[Items from a dataset]
Content starts
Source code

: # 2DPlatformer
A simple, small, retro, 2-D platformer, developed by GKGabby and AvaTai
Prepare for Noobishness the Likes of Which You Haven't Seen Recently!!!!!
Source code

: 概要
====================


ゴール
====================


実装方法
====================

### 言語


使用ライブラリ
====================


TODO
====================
Content ends
Nothing is to be left out; reproduce each record exactly.

* [RESPONSE BELOW]
Source code

: # 2DPlatformer
A simple, small, retro, 2-D platformer, developed by GKGabby and AvaTai
Prepare for Noobishness the Likes of Which You Haven't Seen Recently!!!!!
Source code

: 概要
====================


ゴール
====================


実装方法
====================

### 言語


使用ライブラリ
====================


TODO
====================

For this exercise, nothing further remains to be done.